Dynamic Mode Decomposition along Depth in Vision Transformers

TL;DR

This paper investigates whether vision transformer depth can be modeled as autonomous linear dynamics using Dynamic Mode Decomposition, revealing properties of linearization and stability across different depths.

Contribution

It applies Dynamic Mode Decomposition to pretrained ViTs to analyze linear dynamics, showing how operators approximate transformations and how properties change with depth.

Findings

K^p closely tracks endpoint maps for short spans

Operators compress to low rank with minimal data at early layers

Linearization properties decay monotonically with depth

Abstract

Recent work has shown that contiguous vision transformer (ViT) blocks (a) can be replaced by a linear map and (b) organize into recurrent phases of computation. We ask whether these observations coincide: does ViT depth implement approximately \textit{autonomous linear} dynamics, admitting a single operator $K$ applied recurrently across a contiguous span? We test this using Dynamic Mode Decomposition (DMD), which fits $K$ from selected, consecutive hidden-state pairs and predicts $p$ steps ahead via $K^p$. On four pretrained DINO ViTs, we study the regularization, rank, and calibration budget required for stable fitting.

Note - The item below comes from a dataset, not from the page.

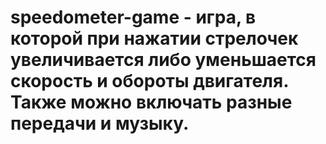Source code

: # speedometer-game - игра, в которой при нажатии стрелочек увеличивается либо уменьшается скорость и обороты двигателя. Также можно включать разные передачи и музыку.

For short spans ($p \leq 4$), $K^p$ tracks an unconstrained endpoint map to within $0.02$ cosine similarity on DINOv3-H/16+, while also recovering intermediate activations at each skipped block. At early cut starts, the fitted operators compress to rank $\ll d$ with minimal calibration data, and across tokens, \texttt{cls} is most amenable to linearization; both properties decay monotonically with depth. Yet this local fidelity does not transfer downstream. At the final hidden state, after propagating through the remaining blocks, an identity baseline becomes competitive.